Uma tarde ensolarada de quinta-feira, no Bar do Serginho, coração do bairro de Santa Teresa, na região central do Rio. Logo que chega, Francisco Ribeiro Eller, o Chico Chico, filho da cantora Cássia Eller (1962-2001), chama a atenção pela gargalhada e por ser aquele cara que cumprimenta e é cumprimentado por todo mundo. Morador da região há seis anos, ele já era íntimo de Santa, tendo cursado o ensino médio no Centro Educacional Anísio Teixeira, o Ceat. Passaria, com sua cabeleira e camisa do Vasco, por um dos garotos que matam aula no bar.

— Mas eu estou com 30 anos, não dá mais para ser moleque! Estou ligado em tocar, gravar discos, deixar alguma coisa — diz o cantor e compositor, que lançou na sexta-feira seu primeiro EP pela Deck, sua estreia em gravadoras de porte. — A melhor coisa do mundo é sair por aqui, ver os coroas, tomar uma cervejinha, fazer piada, falar merda… e aí sai música! Alguém fala uma frase bonita e você rouba.

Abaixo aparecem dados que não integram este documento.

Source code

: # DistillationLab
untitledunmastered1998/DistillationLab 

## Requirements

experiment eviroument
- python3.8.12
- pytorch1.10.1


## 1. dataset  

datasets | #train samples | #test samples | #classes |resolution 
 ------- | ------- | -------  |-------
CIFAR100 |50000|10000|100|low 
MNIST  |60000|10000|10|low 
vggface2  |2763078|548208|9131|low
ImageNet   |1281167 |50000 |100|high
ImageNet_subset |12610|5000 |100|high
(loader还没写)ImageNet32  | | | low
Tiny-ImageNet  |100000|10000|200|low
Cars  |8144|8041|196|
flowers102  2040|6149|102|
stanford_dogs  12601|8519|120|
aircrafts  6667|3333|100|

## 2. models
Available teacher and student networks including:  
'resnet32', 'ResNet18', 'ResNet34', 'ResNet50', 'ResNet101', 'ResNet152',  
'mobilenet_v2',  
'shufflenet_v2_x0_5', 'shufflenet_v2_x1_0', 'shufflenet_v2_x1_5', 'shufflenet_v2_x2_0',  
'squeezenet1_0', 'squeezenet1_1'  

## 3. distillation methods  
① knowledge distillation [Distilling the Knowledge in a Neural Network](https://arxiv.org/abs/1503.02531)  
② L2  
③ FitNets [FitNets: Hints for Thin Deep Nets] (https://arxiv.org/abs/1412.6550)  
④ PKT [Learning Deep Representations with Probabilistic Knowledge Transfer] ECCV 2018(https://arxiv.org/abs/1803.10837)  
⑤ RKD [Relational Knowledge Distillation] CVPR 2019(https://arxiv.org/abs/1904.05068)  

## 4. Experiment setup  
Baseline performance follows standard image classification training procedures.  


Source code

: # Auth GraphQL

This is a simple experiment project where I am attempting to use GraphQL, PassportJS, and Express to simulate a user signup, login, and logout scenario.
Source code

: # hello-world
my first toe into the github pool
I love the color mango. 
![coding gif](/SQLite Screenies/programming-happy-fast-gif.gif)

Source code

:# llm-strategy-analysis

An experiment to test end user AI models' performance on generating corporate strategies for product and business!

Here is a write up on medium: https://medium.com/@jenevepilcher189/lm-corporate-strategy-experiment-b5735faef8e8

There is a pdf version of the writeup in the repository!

Quem guia Chico por essa empreitada é Pedro Fonseca, de 28 anos, amigo desde os tempos de Ceat e também presente no Bar do Serginho. Tecladista e diretor musical dos shows do cantor (e, quando o dever chama, pianista de Jorge Ben Jor), Pedro morava no Encantado, Zona Norte carioca, começou a tocar aos 6 anos de idade e se tornou colega de colégio de Chico graças a uma bolsa de estudos.

— Desde o ano passado, a gente estava procurando um meio de ter mais condição para produzir o nosso próprio trabalho e o Fonsa (Pedro Fonseca) fez a ponte — diz o cantor.

A tal ponte começou a ser erguida quando Pedro Fonseca tocou em “Vale quanto pesa: pérolas de Luiz Melodia”, disco de Pedro Luís para a Deck. Gostando do que viu e ouviu, o amigo então sugeriu a Chico que procurassem a gravadora. Lá, entenderiam o som deles — na definição de Fonseca, uma “MPB com pegada mais visceral”.

— Chico Chico é fera e está focado em botar a coisa para frente — resume Rafael Ramos, diretor artístico e produtor musical da Deck.

O EP de Chico Chico pela Deck traz duas canções e duas vinhetas — mas, segundo Chico, como “cada vinheta conta como meia música”, a conta fecha em três músicas. Vê-se logo que ele quer mais é confundir do que explicar.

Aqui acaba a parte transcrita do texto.